The Inexplicable Logic of My Life

by Benjamin Alire Sáenz
First sentence: “Dark clouds were gathering in the sky, and there was a hint of rain in the morning air.”
Support your local independent bookstore: buy it there!
Content: There is some drinking and swearing, including mulitple f-bombs. It’s in the teen section (grades 9+) of the bookstore.

Sal is starting his senior year of high school, and he feels like his life isn’t making sense. He’s mom died when she was three, he never knew his biological father, and although he loves his adoptive father and his Mexican family, he still wonders about the family he never knew. His best friend, Samantha has a crap relationship with her mom, and his other friend, Fito’s, mom has drug problems. Sal’s life is pretty tame comparatively, but still. He’s trying to figure himself out.
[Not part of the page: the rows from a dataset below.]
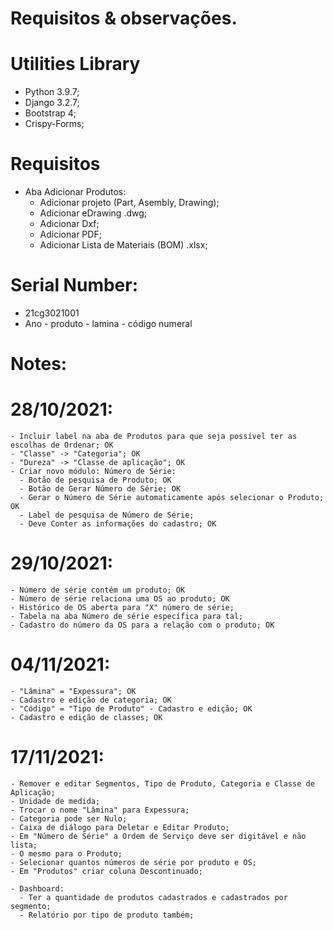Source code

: # Requisitos & observações.

# Utilities Library
  - Python 3.9.7;
  - Django 3.2.7;
  - Bootstrap 4;
  - Crispy-Forms;
 
# Requisitos
  - Aba Adicionar Produtos:
    - Adicionar projeto (Part, Asembly, Drawing);
    - Adicionar eDrawing .dwg;
    - Adicionar Dxf;
    - Adicionar PDF;
    - Adicionar Lista de Materiais (BOM) .xlsx;

# Serial Number:
  - 21cg3021001
  - Ano - produto - lamina - código numeral
# Notes:
  # 28/10/2021:  
    - Incluir label na aba de Produtos para que seja possível ter as escolhas de Ordenar; OK
    - "Classe" -> "Categoria"; OK
    - "Dureza" -> "Classe de aplicação"; OK
    - Criar novo módulo: Número de Série:
      - Botão de pesquisa de Produto; OK
      - Botão de Gerar Número de Série; OK
      - Gerar o Número de Série automaticamente após selecionar o Produto; OK
      - Label de pesquisa de Número de Série;
      - Deve Conter as informações do cadastro; OK

  # 29/10/2021:
    - Número de série contém um produto; OK
    - Número de série relaciona uma OS ao produto; OK
    - Histórico de OS aberta para "X" número de série;
    - Tabela na aba Número de série específica para tal;
    - Cadastro do número da OS para a relação com o produto; OK

  # 04/11/2021:
    - "Lâmina" = "Expessura"; OK
    - Cadastro e edição de categoria; OK
    - "Código" = "Tipo de Produto" - Cadastro e edição; OK
    - Cadastro e edição de classes; OK

  # 17/11/2021:
    - Remover e editar Segmentos, Tipo de Produto, Categoria e Classe de Aplicação;
    - Unidade de medida;
    - Trocar o nome "Lâmina" para Expessura;
    - Categoria pode ser Nulo;
    - Caixa de diálogo para Deletar e Editar Produto;
    - Em "Número de Série" a Ordem de Serviço deve ser digitável e não lista;
    - O mesmo para o Produto;
    - Selecionar quantos números de série por produto e OS;
    - Em "Produtos" criar coluna Descontinuado;

    - Dashboard:
      - Ter a quantidade de produtos cadastrados e cadastrados por segmento;
      - Relatório por tipo de produto também;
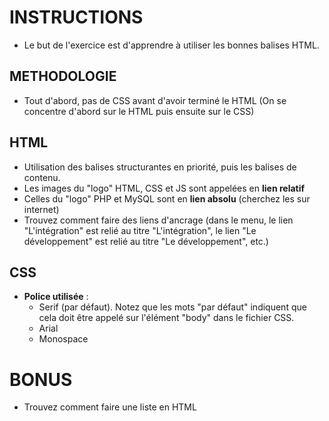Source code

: # INSTRUCTIONS
- Le but de l'exercice est d'apprendre à utiliser les bonnes balises HTML.

## METHODOLOGIE
- Tout d'abord, pas de CSS avant d'avoir terminé le HTML (On se concentre d'abord sur le HTML puis ensuite sur le CSS)

## HTML
- Utilisation des balises structurantes en priorité, puis les balises de contenu.
- Les images du "logo" HTML, CSS et JS sont appelées en **lien relatif**
- Celles du "logo" PHP et MySQL sont en **lien absolu** (cherchez les sur internet)
- Trouvez comment faire des liens d'ancrage (dans le menu, le lien "L'intégration" est relié au titre "L'intégration", le lien "Le développement" est relié au titre "Le développement", etc.)

## CSS
- **Police utilisée** :
    - Serif (par défaut). Notez que les mots "par défaut" indiquent que cela doit être appelé sur l'élément "body" dans le fichier CSS.
    - Arial
    - Monospace

# BONUS
- Trouvez comment faire une liste en HTML

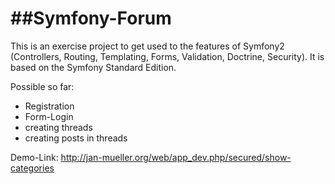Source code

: ##Symfony-Forum
========================

This is an exercise project to get used to the features of Symfony2 (Controllers, Routing, Templating, Forms, Validation, Doctrine, Security).
It is based on the Symfony Standard Edition.

Possible so far:

* Registration
* Form-Login
* creating threads
* creating posts in threads

Demo-Link: http://jan-mueller.org/web/app_dev.php/secured/show-categories
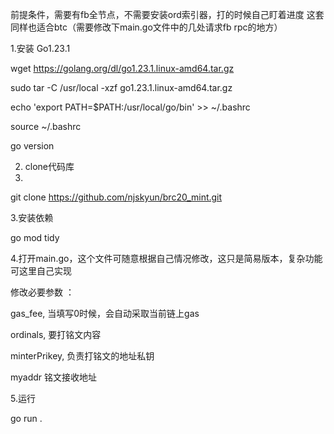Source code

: 前提条件，需要有fb全节点，不需要安装ord索引器，打的时候自己盯着进度
这套同样也适合btc（需要修改下main.go文件中的几处请求fb rpc的地方）

1.安装 Go1.23.1

wget https://golang.org/dl/go1.23.1.linux-amd64.tar.gz

sudo tar -C /usr/local -xzf go1.23.1.linux-amd64.tar.gz

echo 'export PATH=$PATH:/usr/local/go/bin' >> ~/.bashrc

source ~/.bashrc

go version

2. clone代码库
3. 
git clone https://github.com/njskyun/brc20_mint.git

3.安装依赖

go mod tidy

4.打开main.go，这个文件可随意根据自己情况修改，这只是简易版本，复杂功能可这里自己实现

修改必要参数 ：

gas_fee, 当填写0时候，会自动采取当前链上gas

ordinals, 要打铭文内容

minterPrikey, 负责打铭文的地址私钥

myaddr 铭文接收地址

5.运行

go run .
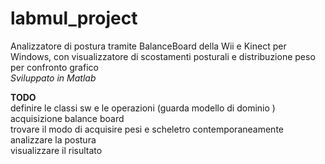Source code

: # labmul_project
Analizzatore di postura tramite BalanceBoard della Wii e Kinect per Windows, con visualizzatore di scostamenti posturali e distribuzione peso per confronto grafico <br>
<i>Sviluppato in Matlab</i>


<b>TODO</b><br>
definire le classi sw e le operazioni (guarda modello di dominio )
acquisizione balance board <br>
trovare il modo di acquisire pesi e scheletro contemporaneamente <br>
analizzare la postura <br>
visualizzare il risultato <br>

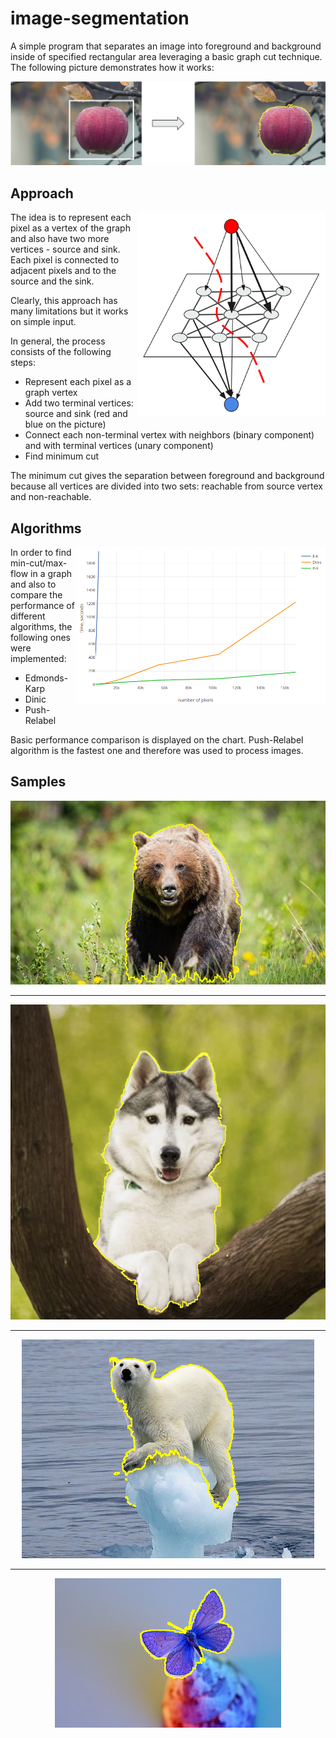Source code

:# image-segmentation

A simple program that separates an image into foreground and background inside of specified rectangular area leveraging a basic graph cut technique. The following picture demonstrates how it works:

![Processing example](images/processing-example.png)


## Approach

<img align="right" width="300" src="images/schema.png">

The idea is to represent each pixel as a vertex of the graph and also have two more vertices - source and sink.
Each pixel is connected to adjacent pixels and to the source and the sink.

Clearly, this approach has many limitations but it works on simple input.

In general, the process consists of the following steps:
* Represent each pixel as a graph vertex
* Add two terminal vertices: source and sink (red and blue on the picture)
* Connect each non-terminal vertex with neighbors (binary component) and with terminal vertices (unary component)
* Find minimum cut

The minimum cut gives the separation between foreground and background because all vertices are divided into two sets: reachable from source vertex and non-reachable.

## Algorithms

<img alt="Performance" align="right" width="400" src="images/algos-performance.png">

In order to find min-cut/max-flow in a graph and also to compare the performance of different algorithms, the following ones were implemented:
* Edmonds-Karp
* Dinic
* Push-Relabel

Basic performance comparison is displayed on the chart. Push-Relabel algorithm is the fastest one and therefore was used to process images.


## Samples

<p align="center">
  <img alt="Bear" src="images/bear.png">
</p>

---

<p align="center">
  <img alt="Dog" src="images/dog.png">
</p>

---

<p align="center">
  <img alt="Polar bear" src="images/polarbear.png">
</p>

---

<p align="center">
  <img alt="Butterfly" src="images/butterfly.png">
</p>
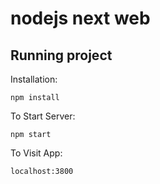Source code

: nodejs next web
===========

## Running project
Installation:

`npm install`  

To Start Server:

`npm start`  

To Visit App:

`localhost:3800`  


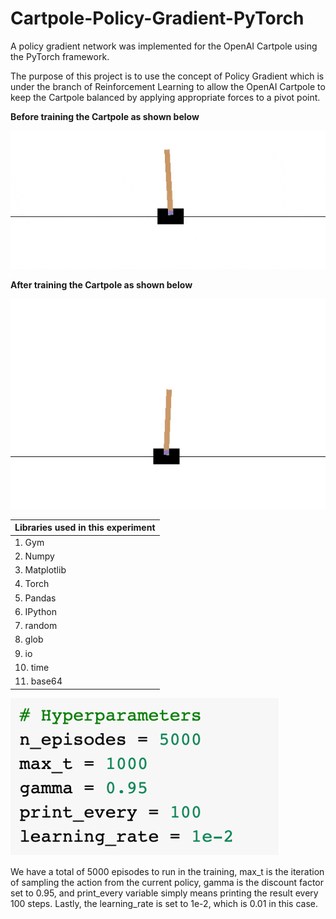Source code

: # Cartpole-Policy-Gradient-PyTorch
A policy gradient network was implemented for the OpenAI Cartpole using the PyTorch framework.

The purpose of this project is to use the concept of Policy Gradient which is under the branch of Reinforcement Learning to allow the OpenAI Cartpole to keep the Cartpole balanced by applying appropriate forces to a pivot point.

**Before training the Cartpole as shown below**

![](https://github.com/harrisloi/Cartpole-Policy-Gradient-PyTorch/blob/main/Images/Untrained%20Cartpole.gif)

**After training the Cartpole as shown below**

![](https://github.com/harrisloi/Cartpole-Policy-Gradient-PyTorch/blob/main/Images/Trained%20Cartpole.gif)

| Libraries used in this experiment  |
| ------------- |
| 1. Gym | 
| 2. Numpy |
| 3. Matplotlib |
| 4. Torch |
| 5. Pandas |
| 6. IPython |
| 7. random |
| 8. glob |
| 9. io |
| 10. time |
| 11. base64 |

![Hyperparameters for the policy gradient approach](https://github.com/harrisloi/Cartpole-Policy-Gradient-PyTorch/blob/main/Images/Hyperparameters.png) 

We have a total of 5000 episodes to run in the training, max_t is the iteration of sampling the action from the current policy, gamma is the discount factor set to 0.95, and print_every variable simply means printing the result every 100 steps. Lastly, the learning_rate is set to 1e-2, which is 0.01 in this case.



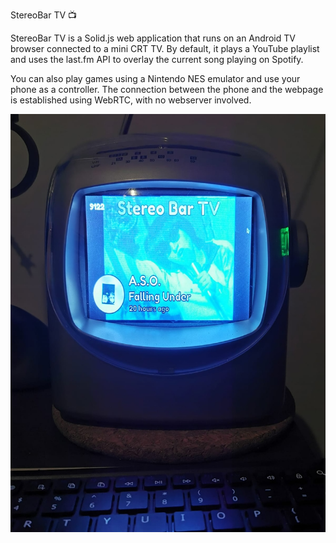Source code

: StereoBar TV 📺

StereoBar TV is a Solid.js web application that runs on an Android TV browser connected to a mini CRT TV. 
By default, it plays a YouTube playlist and uses the last.fm API to overlay the current song playing on Spotify.

You can also play games using a Nintendo NES emulator and use your phone as a controller. 
The connection between the phone and the webpage is established using WebRTC, with no webserver involved.

<img src="tv.jpeg">
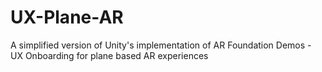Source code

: # UX-Plane-AR
A simplified version of Unity's implementation of AR Foundation Demos - UX Onboarding for plane based AR experiences 
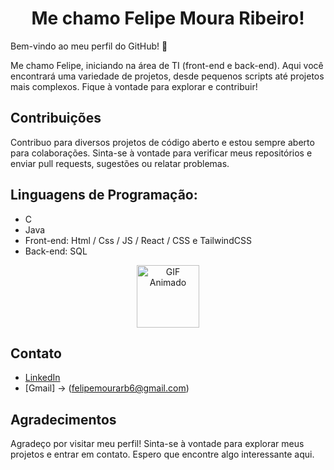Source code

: <h1 align="center"> Me chamo Felipe Moura Ribeiro! </h1>

Bem-vindo ao meu perfil do GitHub! 👋

Me chamo Felipe, iniciando na área de TI (front-end e back-end). Aqui você encontrará uma variedade de projetos, desde pequenos scripts até projetos mais complexos. Fique à vontade para explorar e contribuir!


## Contribuições

Contribuo para diversos projetos de código aberto e estou sempre aberto para colaborações. Sinta-se à vontade para verificar meus repositórios e enviar pull requests, sugestões ou relatar problemas.


## Linguagens de Programação:

- C
- Java
- Front-end: Html / Css / JS / React / CSS e TailwindCSS
- Back-end: SQL
<!-- - Ferramentas e Tecnologias: [Lista de Ferramentas] -->

<div align="center">
  <img src="https://github.com/felipemoura6/felipemoura6/assets/122798291/31d9fc64-0268-4299-b674-c6362d1eed46" alt="GIF Animado" width="100" />
</div>


## Contato

- [LinkedIn](https://www.linkedin.com/in/felipe-moura-ribeiro-571b84232/)
- [Gmail] -> (felipemourarb6@gmail.com)


## Agradecimentos

Agradeço por visitar meu perfil! Sinta-se à vontade para explorar meus projetos e entrar em contato. Espero que encontre algo interessante aqui.



<!--
**felipemoura6/felipemoura6** is a ✨ _special_ ✨ repository because its `README.md` (this file) appears on your GitHub profile.

Here are some ideas to get you started:

- 🔭 I’m currently working on ...
- 🌱 I’m currently learning ...
- 👯 I’m looking to collaborate on ...
- 🤔 I’m looking for help with ...
- 💬 Ask me about ...
- 📫 How to reach me: ...
- 😄 Pronouns: ...
- ⚡ Fun fact: ...
-->

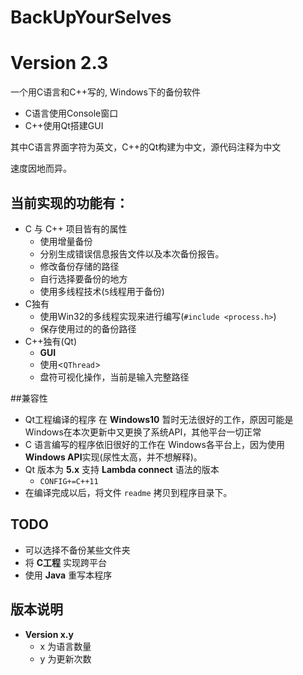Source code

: # BackUpYourSelves 
# Version 2.3 
一个用C语言和C++写的, Windows下的备份软件

- C语言使用Console窗口
- C++使用Qt搭建GUI 

其中C语言界面字符为英文，C++的Qt构建为中文，源代码注释为中文

速度因地而异。

## 当前实现的功能有：
- C 与 C++ 项目皆有的属性
	- 使用增量备份
	- 分别生成错误信息报告文件以及本次备份报告。
	- 修改备份存储的路径
	- 自行选择要备份的地方
	- 使用多线程技术(`5`线程用于备份)
- C独有
	- 使用Win32的多线程实现来进行编写(`#include <process.h>`)
	- 保存使用过的的备份路径
- C++独有(Qt)
	- **GUI**
	- 使用<`QThread`>
	- 盘符可视化操作，当前是输入完整路径

##兼容性
- Qt工程编译的程序 在 **Windows10** 暂时无法很好的工作，原因可能是 Windows在本次更新中又更换了系统API，其他平台一切正常
- C 语言编写的程序依旧很好的工作在 Windows各平台上，因为使用 **Windows API**实现(尿性太高，并不想解释)。
- Qt 版本为 **5.x** 支持 **Lambda connect** 语法的版本
	- `CONFIG+=C++11`
- 在编译完成以后，将文件 `readme` 拷贝到程序目录下。

## TODO

- 可以选择不备份某些文件夹
- 将 **C工程** 实现跨平台
- 使用 **Java** 重写本程序

## 版本说明
- **Version x.y**
	- x 为语言数量
	- y 为更新次数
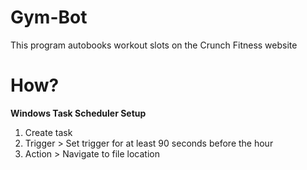 # Gym-Bot

This program autobooks workout slots on the Crunch Fitness website

# How?

__Windows Task Scheduler Setup__
1. Create task
2. Trigger > Set trigger for at least 90 seconds before the hour
3. Action > Navigate to file location
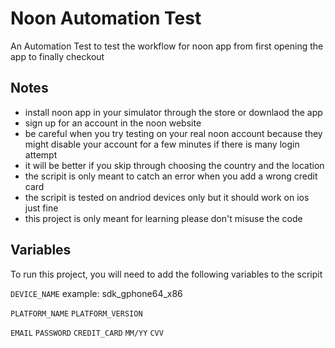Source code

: 
# Noon Automation  Test

An Automation Test to test the workflow for noon app from first opening the app to finally checkout 




## Notes

- install noon app in your simulator through the store or downlaod the app 
- sign up for an account in the noon website 
- be careful when you try testing on your real noon account because they might disable your account for a few minutes if there is many login attempt 
- it will be better if you skip through choosing the country and the location 
- the scripit is only meant to catch an error when you add a wrong credit card 
- the scripit is tested on andriod devices only but it should work on ios just fine
- this project is only meant for learning please don't misuse the code



## Variables

To run this project, you will need to add the following variables to the scripit

`DEVICE_NAME` example: sdk_gphone64_x86

`PLATFORM_NAME` `PLATFORM_VERSION`

`EMAIL`
`PASSWORD`
`CREDIT_CARD`
`MM/YY`
`CVV`

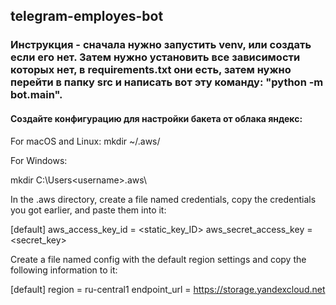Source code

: ## telegram-employes-bot

### Инструкция - сначала нужно запустить venv, или создать если его нет. Затем нужно установить все зависимости которых нет, в requirements.txt они есть, затем нужно перейти в папку src и написать вот эту команду: "python -m bot.main".


#### Создайте конфигурацию для настройки бакета от облака яндекс:
For macOS and Linux:
mkdir ~/.aws/

For Windows:

mkdir C:\Users\<username>\.aws\

In the .aws directory, create a file named credentials, copy the credentials you got earlier, and paste them into it:

[default]
aws_access_key_id = <static_key_ID>
aws_secret_access_key = <secret_key>

Create a file named config with the default region settings and copy the following information to it:

[default]
region = ru-central1
endpoint_url = https://storage.yandexcloud.net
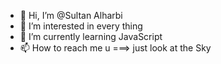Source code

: - 👋 Hi, I’m @Sultan Alharbi
- 👀 I’m interested in every thing
- 🌱 I’m currently learning JavaScript
- 📫 How to reach me u  ===> just look at the Sky

<!---
 I Just push my Self ahead , next i am sure i will be what i wana to be , by the way my bachelor degree not relaited with programming but never stop never tired never give up
in the end i won cuz i like what i do and dong and done ==> Peace 
--->
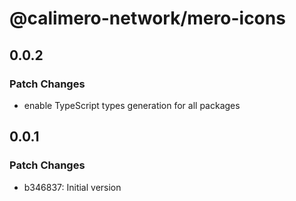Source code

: # @calimero-network/mero-icons

## 0.0.2

### Patch Changes

- enable TypeScript types generation for all packages

## 0.0.1

### Patch Changes

- b346837: Initial version
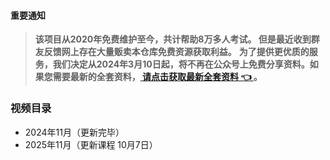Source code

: 
#### 重要通知
>  **该项目从2020年免费维护至今，共计帮助8万多人考试。 但是最近收到群友反馈网上存在大量贩卖本仓库免费资源获取利益。**
>   **为了提供更优质的服务，我们决定从2024年3月10日起，将不再在公众号上免费分享资料。如果您需要最新的全套资料，[ 请点击获取最新全套资料 👈  ](https://91ke.cn/)。**  

>

### 视频目录
 - 2024年11月（更新完毕）
-  2025年11月（更新课程 10月7日）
Actually, the plot of this one is kind of incidental to the book. It’s mostly about relationships: between Sal and his father, Sal and his grandmother, and Sal and Sam. It’s about the dynamics between them all and what it means to be a part of a family. There is discussion of death and making life worthwhile, as Sal (and Sam and Fito) try to figure out how they fit into the world. Even though it wasn’t heavy on plot, it was beautifully written. Sáenz has a gift for language and I enjoy the way he wrote the characters. Sal’s dad, Vincente, is one of the best fathers I’ve read in a very long time. It was delightful spending time with these characters that I came to care about. (Yes, I cried when Mima died.)

Perhaps not the most exciting book I’ve read recently, but I did enjoy it.